PROMPT: Every line of the records below that holds the word "modified" should be copied out.

EXERCISE MATERIALS:
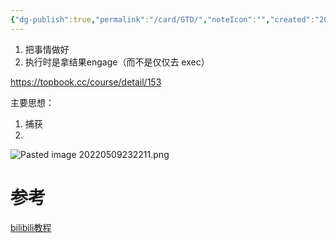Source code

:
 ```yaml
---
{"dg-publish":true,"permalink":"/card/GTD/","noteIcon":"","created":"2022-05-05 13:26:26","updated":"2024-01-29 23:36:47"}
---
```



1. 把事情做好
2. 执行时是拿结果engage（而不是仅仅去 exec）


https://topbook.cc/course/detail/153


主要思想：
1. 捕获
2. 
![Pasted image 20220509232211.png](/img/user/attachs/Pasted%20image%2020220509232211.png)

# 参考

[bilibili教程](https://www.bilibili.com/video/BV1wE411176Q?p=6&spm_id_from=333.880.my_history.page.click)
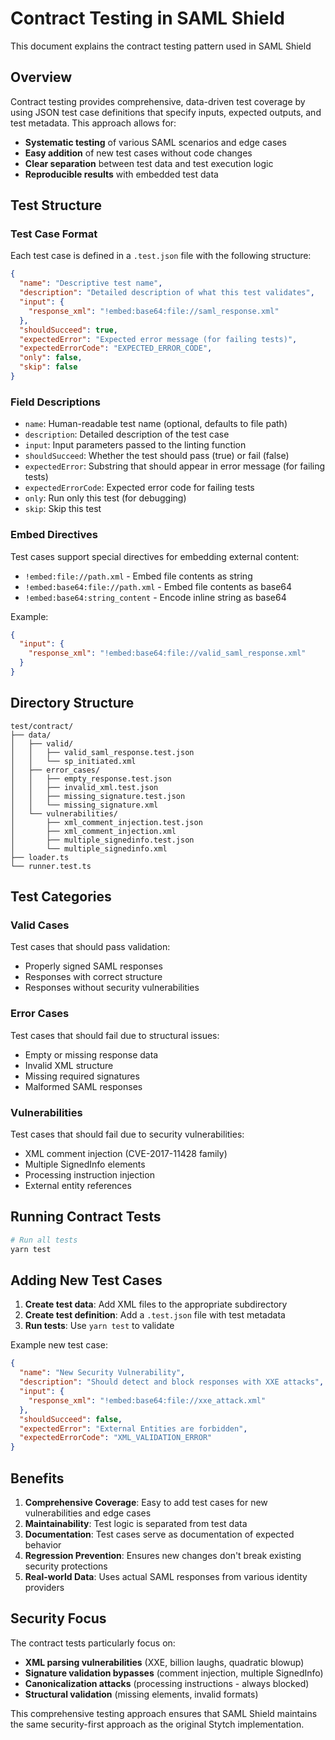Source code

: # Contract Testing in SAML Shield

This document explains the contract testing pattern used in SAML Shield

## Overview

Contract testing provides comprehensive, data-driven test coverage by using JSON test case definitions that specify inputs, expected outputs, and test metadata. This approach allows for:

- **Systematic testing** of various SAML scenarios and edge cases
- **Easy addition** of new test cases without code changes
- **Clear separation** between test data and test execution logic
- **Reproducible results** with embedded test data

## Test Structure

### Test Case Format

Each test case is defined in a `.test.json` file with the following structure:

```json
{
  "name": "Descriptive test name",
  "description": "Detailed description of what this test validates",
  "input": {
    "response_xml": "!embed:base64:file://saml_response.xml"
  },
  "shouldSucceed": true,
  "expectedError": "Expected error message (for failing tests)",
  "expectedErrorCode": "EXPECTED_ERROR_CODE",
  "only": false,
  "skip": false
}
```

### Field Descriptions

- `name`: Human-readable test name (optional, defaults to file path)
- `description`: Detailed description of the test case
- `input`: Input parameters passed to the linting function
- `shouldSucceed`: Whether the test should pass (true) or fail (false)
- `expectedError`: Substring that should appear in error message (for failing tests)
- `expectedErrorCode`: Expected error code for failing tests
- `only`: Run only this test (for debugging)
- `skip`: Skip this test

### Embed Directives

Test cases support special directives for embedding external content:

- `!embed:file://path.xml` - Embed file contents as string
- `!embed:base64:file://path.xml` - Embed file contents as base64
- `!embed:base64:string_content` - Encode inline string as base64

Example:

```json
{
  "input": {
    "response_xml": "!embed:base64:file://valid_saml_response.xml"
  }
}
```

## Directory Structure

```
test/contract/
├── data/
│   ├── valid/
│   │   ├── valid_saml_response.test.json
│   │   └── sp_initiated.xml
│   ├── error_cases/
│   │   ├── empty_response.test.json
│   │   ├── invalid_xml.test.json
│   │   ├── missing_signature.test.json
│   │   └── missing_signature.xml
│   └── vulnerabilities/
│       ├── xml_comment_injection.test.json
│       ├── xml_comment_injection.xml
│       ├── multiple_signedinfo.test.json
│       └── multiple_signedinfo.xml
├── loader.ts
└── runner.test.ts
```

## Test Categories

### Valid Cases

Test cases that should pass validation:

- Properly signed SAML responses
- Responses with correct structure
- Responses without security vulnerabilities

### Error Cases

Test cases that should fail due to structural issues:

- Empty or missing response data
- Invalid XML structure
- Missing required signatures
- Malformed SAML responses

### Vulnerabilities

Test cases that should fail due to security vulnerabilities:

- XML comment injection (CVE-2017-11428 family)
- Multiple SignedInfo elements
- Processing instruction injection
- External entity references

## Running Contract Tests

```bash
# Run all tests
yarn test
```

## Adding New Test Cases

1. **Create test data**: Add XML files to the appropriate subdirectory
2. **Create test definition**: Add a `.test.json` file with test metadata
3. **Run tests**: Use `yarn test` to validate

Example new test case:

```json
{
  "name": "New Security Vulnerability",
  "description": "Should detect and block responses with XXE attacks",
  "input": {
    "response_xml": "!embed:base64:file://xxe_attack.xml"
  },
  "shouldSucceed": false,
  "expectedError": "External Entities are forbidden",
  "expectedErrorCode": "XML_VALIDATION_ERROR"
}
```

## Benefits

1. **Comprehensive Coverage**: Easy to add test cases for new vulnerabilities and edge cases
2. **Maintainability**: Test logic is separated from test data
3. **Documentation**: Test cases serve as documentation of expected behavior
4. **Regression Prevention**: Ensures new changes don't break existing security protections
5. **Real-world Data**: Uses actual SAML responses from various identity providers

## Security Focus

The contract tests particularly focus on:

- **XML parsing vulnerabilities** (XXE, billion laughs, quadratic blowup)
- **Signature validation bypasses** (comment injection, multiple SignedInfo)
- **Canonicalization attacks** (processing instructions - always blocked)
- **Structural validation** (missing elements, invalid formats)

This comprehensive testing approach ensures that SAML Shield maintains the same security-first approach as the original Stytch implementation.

--

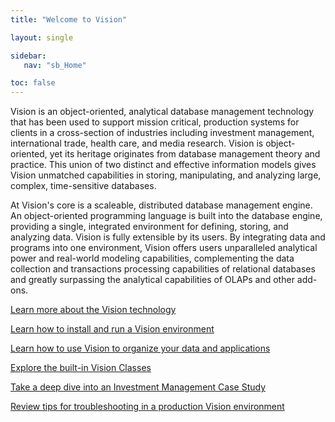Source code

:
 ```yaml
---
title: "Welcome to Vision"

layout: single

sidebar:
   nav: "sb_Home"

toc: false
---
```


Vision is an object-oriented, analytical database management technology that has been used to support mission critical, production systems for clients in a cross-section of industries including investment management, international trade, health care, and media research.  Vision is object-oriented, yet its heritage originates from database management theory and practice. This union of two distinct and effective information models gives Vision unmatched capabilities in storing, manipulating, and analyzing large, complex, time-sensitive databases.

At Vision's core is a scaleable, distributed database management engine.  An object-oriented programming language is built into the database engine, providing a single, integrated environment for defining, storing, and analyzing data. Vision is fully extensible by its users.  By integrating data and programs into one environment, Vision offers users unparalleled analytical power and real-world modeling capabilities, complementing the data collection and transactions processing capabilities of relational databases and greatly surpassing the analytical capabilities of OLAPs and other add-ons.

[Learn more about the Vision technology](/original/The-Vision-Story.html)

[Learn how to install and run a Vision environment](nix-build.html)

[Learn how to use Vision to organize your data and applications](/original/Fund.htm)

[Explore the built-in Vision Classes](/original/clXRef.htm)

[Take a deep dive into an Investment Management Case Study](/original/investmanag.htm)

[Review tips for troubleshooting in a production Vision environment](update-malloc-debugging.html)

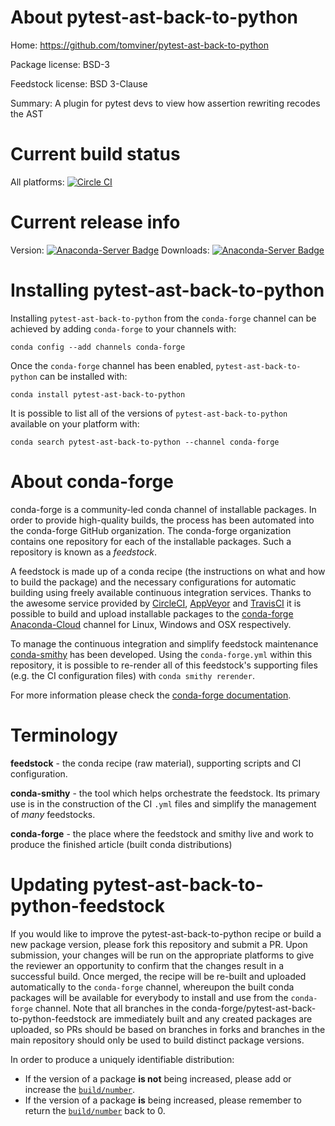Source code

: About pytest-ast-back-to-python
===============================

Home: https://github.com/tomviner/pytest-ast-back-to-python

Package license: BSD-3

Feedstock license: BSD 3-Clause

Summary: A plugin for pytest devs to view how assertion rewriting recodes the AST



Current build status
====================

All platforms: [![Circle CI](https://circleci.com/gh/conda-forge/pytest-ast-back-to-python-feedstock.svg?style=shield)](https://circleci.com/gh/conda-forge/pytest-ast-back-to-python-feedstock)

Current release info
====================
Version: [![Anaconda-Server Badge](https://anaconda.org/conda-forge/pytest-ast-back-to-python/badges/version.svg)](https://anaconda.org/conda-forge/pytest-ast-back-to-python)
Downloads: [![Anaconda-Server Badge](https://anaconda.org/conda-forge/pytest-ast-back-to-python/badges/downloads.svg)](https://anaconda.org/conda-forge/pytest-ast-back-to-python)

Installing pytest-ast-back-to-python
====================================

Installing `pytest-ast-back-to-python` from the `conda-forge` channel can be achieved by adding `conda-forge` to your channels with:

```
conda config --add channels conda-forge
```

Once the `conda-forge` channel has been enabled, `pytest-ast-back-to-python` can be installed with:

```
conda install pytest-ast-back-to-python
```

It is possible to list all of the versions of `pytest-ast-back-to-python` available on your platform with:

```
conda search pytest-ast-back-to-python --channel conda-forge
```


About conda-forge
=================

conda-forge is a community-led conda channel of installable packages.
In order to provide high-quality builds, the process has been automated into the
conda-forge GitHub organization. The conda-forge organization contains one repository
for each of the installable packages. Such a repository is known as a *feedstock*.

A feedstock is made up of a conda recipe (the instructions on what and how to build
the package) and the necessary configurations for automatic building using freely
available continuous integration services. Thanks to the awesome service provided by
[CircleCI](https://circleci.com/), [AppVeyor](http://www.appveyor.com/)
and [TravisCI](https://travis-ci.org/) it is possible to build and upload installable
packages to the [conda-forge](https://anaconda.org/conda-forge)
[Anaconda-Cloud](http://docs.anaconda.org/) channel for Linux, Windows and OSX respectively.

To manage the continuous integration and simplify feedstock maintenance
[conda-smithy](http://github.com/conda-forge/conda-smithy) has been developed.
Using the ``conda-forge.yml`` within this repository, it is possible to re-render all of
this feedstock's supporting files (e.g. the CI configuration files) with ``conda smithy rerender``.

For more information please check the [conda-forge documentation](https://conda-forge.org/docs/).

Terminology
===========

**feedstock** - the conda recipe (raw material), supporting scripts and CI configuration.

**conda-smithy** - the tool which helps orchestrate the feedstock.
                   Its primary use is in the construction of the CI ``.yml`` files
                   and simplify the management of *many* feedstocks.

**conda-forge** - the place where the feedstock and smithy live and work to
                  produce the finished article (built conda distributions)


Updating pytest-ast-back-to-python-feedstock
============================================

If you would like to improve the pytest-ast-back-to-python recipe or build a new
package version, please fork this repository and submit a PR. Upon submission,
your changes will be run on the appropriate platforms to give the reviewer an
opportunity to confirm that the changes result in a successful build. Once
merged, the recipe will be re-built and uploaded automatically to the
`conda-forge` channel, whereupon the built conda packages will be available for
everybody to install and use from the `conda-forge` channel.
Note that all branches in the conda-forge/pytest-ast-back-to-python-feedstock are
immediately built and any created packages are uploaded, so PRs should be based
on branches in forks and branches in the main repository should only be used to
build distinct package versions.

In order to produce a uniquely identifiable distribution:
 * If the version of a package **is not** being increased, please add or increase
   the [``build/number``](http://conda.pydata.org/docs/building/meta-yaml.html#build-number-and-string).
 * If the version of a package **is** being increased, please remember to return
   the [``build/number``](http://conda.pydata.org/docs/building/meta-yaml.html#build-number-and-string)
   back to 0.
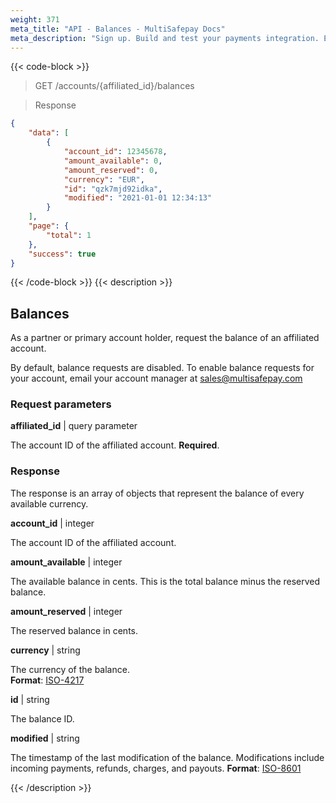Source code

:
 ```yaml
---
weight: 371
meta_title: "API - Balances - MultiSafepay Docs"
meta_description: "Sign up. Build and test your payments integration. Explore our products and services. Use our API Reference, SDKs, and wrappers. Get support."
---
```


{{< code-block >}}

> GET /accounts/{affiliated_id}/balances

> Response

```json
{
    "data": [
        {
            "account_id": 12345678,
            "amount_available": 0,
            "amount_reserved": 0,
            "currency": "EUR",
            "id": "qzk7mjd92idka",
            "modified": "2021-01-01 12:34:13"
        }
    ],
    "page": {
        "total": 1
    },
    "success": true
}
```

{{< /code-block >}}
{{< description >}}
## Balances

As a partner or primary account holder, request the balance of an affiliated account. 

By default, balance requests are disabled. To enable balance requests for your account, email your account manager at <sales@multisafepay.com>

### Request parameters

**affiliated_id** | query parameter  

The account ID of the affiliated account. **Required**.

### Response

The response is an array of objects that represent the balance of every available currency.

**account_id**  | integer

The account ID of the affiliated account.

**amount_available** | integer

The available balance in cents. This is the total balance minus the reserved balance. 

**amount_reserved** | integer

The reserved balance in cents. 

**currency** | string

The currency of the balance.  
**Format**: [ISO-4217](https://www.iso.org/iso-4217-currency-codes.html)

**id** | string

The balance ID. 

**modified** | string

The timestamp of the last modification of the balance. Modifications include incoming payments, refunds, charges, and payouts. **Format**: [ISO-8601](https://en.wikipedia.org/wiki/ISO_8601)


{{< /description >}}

* * *

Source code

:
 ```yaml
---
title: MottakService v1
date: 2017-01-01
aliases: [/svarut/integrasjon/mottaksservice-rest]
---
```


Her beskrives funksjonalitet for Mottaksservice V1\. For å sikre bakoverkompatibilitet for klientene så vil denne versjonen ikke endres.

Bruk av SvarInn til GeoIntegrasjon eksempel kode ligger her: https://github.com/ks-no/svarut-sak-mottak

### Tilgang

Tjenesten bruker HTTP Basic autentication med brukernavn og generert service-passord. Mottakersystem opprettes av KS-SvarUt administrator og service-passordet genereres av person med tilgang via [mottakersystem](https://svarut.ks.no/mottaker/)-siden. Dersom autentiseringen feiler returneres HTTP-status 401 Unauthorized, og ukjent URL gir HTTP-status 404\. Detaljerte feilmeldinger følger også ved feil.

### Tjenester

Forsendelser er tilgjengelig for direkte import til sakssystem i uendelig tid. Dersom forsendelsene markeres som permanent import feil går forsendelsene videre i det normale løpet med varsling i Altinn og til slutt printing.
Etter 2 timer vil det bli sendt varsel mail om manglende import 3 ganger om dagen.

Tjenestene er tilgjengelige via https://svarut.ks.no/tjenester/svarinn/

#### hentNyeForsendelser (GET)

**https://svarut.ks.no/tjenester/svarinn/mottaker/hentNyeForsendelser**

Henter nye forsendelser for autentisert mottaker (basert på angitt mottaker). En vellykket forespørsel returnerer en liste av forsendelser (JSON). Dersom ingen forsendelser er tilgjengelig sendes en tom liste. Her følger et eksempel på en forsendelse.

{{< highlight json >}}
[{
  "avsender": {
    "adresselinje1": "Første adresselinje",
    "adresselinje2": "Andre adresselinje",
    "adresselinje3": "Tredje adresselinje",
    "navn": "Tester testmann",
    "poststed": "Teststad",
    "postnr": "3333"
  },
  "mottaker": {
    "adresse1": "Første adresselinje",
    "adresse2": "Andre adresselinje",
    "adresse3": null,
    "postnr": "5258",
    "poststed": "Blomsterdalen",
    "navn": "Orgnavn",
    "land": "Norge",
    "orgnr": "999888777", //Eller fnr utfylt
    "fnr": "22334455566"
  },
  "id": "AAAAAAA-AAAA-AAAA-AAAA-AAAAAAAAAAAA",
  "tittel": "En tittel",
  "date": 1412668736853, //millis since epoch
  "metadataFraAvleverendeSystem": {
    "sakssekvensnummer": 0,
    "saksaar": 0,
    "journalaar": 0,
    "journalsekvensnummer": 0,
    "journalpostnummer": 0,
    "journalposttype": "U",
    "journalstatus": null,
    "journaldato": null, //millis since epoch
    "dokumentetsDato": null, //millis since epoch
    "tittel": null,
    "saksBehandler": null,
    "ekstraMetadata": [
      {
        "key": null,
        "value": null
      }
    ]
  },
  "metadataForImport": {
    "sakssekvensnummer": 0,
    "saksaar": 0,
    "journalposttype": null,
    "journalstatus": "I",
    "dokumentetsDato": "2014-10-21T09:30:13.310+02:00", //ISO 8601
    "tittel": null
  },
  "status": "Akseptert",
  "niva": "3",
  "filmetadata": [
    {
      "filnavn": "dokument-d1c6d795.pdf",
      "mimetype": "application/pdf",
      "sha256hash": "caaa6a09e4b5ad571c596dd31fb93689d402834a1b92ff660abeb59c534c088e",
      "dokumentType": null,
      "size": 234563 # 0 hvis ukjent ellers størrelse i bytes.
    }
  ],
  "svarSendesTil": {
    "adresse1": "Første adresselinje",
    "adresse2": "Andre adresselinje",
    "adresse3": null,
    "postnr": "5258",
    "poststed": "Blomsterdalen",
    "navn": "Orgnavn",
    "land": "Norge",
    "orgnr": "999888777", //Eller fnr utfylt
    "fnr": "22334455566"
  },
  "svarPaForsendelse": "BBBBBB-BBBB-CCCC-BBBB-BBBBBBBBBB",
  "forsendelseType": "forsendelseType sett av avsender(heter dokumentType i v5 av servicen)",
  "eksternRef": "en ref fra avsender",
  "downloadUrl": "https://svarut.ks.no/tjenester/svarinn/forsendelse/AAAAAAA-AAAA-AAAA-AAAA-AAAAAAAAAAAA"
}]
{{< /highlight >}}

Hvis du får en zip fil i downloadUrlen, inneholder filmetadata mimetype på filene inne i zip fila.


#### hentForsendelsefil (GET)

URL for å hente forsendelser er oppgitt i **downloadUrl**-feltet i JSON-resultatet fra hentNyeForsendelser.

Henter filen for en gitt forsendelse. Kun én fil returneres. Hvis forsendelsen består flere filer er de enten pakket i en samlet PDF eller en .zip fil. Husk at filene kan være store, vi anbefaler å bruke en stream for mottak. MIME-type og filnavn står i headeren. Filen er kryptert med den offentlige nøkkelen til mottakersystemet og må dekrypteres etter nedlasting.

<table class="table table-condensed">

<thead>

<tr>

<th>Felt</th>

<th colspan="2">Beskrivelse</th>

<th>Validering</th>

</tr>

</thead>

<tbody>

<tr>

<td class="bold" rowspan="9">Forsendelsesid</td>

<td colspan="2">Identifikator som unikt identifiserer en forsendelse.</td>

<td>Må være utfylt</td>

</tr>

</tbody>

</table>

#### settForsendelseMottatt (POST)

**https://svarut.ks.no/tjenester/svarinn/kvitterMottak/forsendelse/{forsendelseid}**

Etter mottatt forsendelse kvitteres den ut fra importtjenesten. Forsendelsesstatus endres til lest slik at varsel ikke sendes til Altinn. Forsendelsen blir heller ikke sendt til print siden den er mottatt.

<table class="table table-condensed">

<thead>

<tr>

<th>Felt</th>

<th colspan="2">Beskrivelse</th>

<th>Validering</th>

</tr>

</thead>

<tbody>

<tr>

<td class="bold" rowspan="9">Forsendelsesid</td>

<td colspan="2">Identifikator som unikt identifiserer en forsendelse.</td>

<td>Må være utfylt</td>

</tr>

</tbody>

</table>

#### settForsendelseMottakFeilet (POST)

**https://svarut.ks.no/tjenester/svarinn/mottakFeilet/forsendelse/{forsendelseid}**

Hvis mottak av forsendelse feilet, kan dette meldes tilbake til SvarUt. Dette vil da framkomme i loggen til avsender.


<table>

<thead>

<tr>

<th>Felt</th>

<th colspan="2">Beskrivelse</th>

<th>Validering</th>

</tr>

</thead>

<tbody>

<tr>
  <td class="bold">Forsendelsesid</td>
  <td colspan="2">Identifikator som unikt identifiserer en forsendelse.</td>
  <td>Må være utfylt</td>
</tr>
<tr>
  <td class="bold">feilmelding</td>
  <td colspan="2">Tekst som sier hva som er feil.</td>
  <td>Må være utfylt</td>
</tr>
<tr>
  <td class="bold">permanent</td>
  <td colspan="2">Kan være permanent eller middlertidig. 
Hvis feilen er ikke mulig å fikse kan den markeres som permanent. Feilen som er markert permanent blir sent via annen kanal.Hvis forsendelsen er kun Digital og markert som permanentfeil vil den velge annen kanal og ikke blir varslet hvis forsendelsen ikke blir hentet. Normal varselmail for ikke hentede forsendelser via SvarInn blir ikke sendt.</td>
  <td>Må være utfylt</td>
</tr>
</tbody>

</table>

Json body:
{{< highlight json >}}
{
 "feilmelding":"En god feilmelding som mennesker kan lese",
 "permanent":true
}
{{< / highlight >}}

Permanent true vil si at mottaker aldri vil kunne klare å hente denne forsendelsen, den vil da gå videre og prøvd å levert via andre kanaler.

YOUR RESPONSE:
            "modified": "2021-01-01 12:34:13"
**modified** | string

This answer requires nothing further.